## DESCRIPTION OF THE TASK
Word for word, return the lines below from the first through the line that has "1. Wird der", dropping the pictures.

## SUPPLIED RECORDS
▼

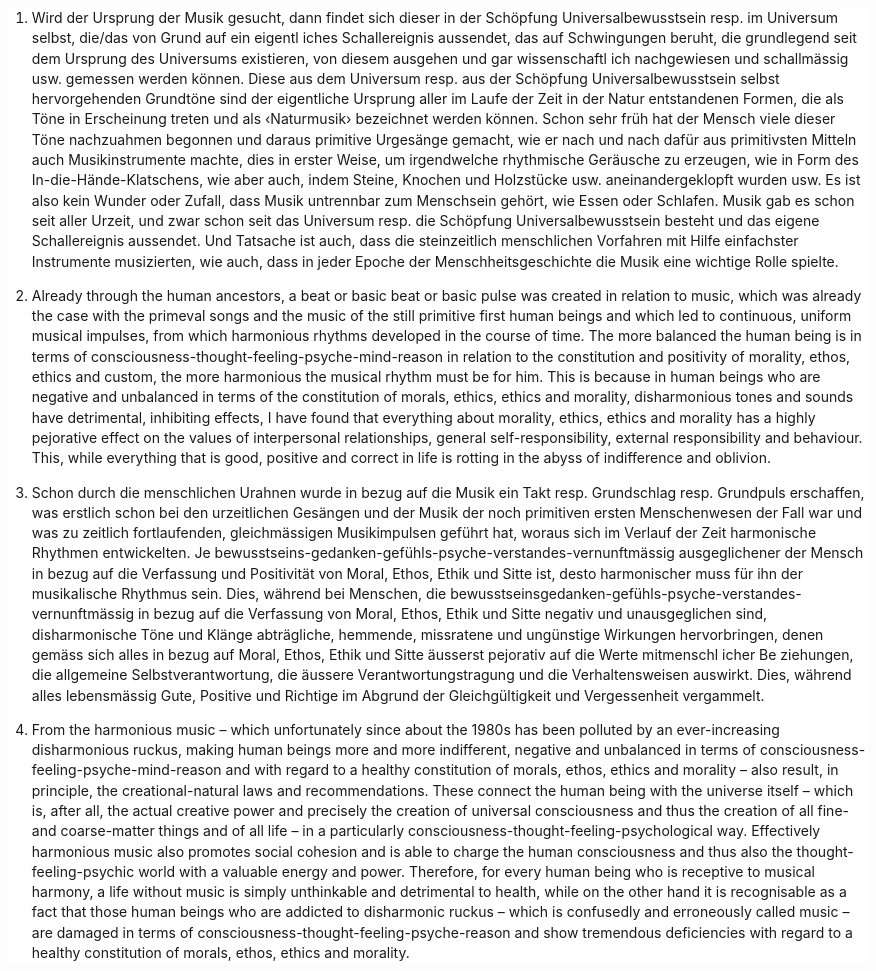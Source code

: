 
1. Wird der Ursprung der Musik gesucht, dann findet sich dieser in der Schöpfung Universalbewusstsein resp. im Universum selbst, die/das von Grund auf ein eigentl iches Schallereignis aussendet, das auf Schwingungen beruht, die grundlegend seit dem Ursprung des Universums existieren, von diesem ausgehen und gar wissenschaftl ich nachgewiesen und schallmässig usw. gemessen werden können. Diese aus dem Universum resp. aus der Schöpfung Universalbewusstsein selbst hervorgehenden Grundtöne sind der eigentliche Ursprung aller im Laufe der Zeit in der Natur entstandenen Formen, die als Töne in Erscheinung treten und als ‹Naturmusik› bezeichnet werden können. Schon sehr früh hat der Mensch viele dieser Töne nachzuahmen begonnen und daraus primitive Urgesänge gemacht, wie er nach und nach dafür aus primitivsten Mitteln auch Musikinstrumente machte, dies in erster Weise, um irgendwelche rhythmische Geräusche zu erzeugen, wie in Form des In-die-Hände-Klatschens, wie aber auch, indem Steine, Knochen und Holzstücke usw. aneinandergeklopft wurden usw. Es ist also kein Wunder oder Zufall, dass Musik untrennbar zum Menschsein gehört, wie Essen oder Schlafen. Musik gab es schon seit aller Urzeit, und zwar schon seit das Universum resp. die Schöpfung Universalbewusstsein besteht und das eigene Schallereignis aussendet. Und Tatsache ist auch, dass die steinzeitlich menschlichen Vorfahren mit Hilfe einfachster Instrumente musizierten, wie auch, dass in jeder Epoche der Menschheitsgeschichte die Musik eine wichtige Rolle spielte.


1. Already through the human ancestors, a beat or basic beat or basic pulse was created in relation to music, which was already the case with the primeval songs and the music of the still primitive first human beings and which led to continuous, uniform musical impulses, from which harmonious rhythms developed in the course of time. The more balanced the human being is in terms of consciousness-thought-feeling-psyche-mind-reason in relation to the constitution and positivity of morality, ethos, ethics and custom, the more harmonious the musical rhythm must be for him. This is because in human beings who are negative and unbalanced in terms of the constitution of morals, ethics, ethics and morality, disharmonious tones and sounds have detrimental, inhibiting effects, I have found that everything about morality, ethics, ethics and morality has a highly pejorative effect on the values of interpersonal relationships, general self-responsibility, external responsibility and behaviour. This, while everything that is good, positive and correct in life is rotting in the abyss of indifference and oblivion.


1. Schon durch die menschlichen Urahnen wurde in bezug auf die Musik ein Takt resp. Grundschlag resp. Grundpuls erschaffen, was erstlich schon bei den urzeitlichen Gesängen und der Musik der noch primitiven ersten Menschenwesen der Fall war und was zu zeitlich fortlaufenden, gleichmässigen Musikimpulsen geführt hat, woraus sich im Verlauf der Zeit harmonische Rhythmen entwickelten. Je bewusstseins-gedanken-gefühls-psyche-verstandes-vernunftmässig ausgeglichener der Mensch in bezug auf die Verfassung und Positivität von Moral, Ethos, Ethik und Sitte ist, desto harmonischer muss für ihn der musikalische Rhythmus sein. Dies, während bei Menschen, die bewusstseinsgedanken-gefühls-psyche-verstandes-vernunftmässig in bezug auf die Verfassung von Moral, Ethos, Ethik und Sitte negativ und unausgeglichen sind, disharmonische Töne und Klänge abträgliche, hemmende, missratene und ungünstige Wirkungen hervorbringen, denen gemäss sich alles in bezug auf Moral, Ethos, Ethik und Sitte äusserst pejorativ auf die Werte mitmenschl icher Be ziehungen, die allgemeine Selbstverantwortung, die äussere Verantwortungstragung und die Verhaltensweisen auswirkt. Dies, während alles lebensmässig Gute, Positive und Richtige im Abgrund der Gleichgültigkeit und Vergessenheit vergammelt.


1. From the harmonious music – which unfortunately since about the 1980s has been polluted by an ever-increasing disharmonious ruckus, making human beings more and more indifferent, negative and unbalanced in terms of consciousness-feeling-psyche-mind-reason and with regard to a healthy constitution of morals, ethos, ethics and morality – also result, in principle, the creational-natural laws and recommendations. These connect the human being with the universe itself – which is, after all, the actual creative power and precisely the creation of universal consciousness and thus the creation of all fine- and coarse-matter things and of all life – in a particularly consciousness-thought-feeling-psychological way. Effectively harmonious music also promotes social cohesion and is able to charge the human consciousness and thus also the thought-feeling-psychic world with a valuable energy and power. Therefore, for every human being who is receptive to musical harmony, a life without music is simply unthinkable and detrimental to health, while on the other hand it is recognisable as a fact that those human beings who are addicted to disharmonic ruckus – which is confusedly and erroneously called music – are damaged in terms of consciousness-thought-feeling-psyche-reason and show tremendous deficiencies with regard to a healthy constitution of morals, ethos, ethics and morality.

▲

## COMPLETED TASK
Source code

: 
1. Wird der Ursprung der Musik gesucht, dann findet sich dieser in der Schöpfung Universalbewusstsein resp. im Universum selbst, die/das von Grund auf ein eigentl iches Schallereignis aussendet, das auf Schwingungen beruht, die grundlegend seit dem Ursprung des Universums existieren, von diesem ausgehen und gar wissenschaftl ich nachgewiesen und schallmässig usw. gemessen werden können. Diese aus dem Universum resp. aus der Schöpfung Universalbewusstsein selbst hervorgehenden Grundtöne sind der eigentliche Ursprung aller im Laufe der Zeit in der Natur entstandenen Formen, die als Töne in Erscheinung treten und als ‹Naturmusik› bezeichnet werden können. Schon sehr früh hat der Mensch viele dieser Töne nachzuahmen begonnen und daraus primitive Urgesänge gemacht, wie er nach und nach dafür aus primitivsten Mitteln auch Musikinstrumente machte, dies in erster Weise, um irgendwelche rhythmische Geräusche zu erzeugen, wie in Form des In-die-Hände-Klatschens, wie aber auch, indem Steine, Knochen und Holzstücke usw. aneinandergeklopft wurden usw. Es ist also kein Wunder oder Zufall, dass Musik untrennbar zum Menschsein gehört, wie Essen oder Schlafen. Musik gab es schon seit aller Urzeit, und zwar schon seit das Universum resp. die Schöpfung Universalbewusstsein besteht und das eigene Schallereignis aussendet. Und Tatsache ist auch, dass die steinzeitlich menschlichen Vorfahren mit Hilfe einfachster Instrumente musizierten, wie auch, dass in jeder Epoche der Menschheitsgeschichte die Musik eine wichtige Rolle spielte.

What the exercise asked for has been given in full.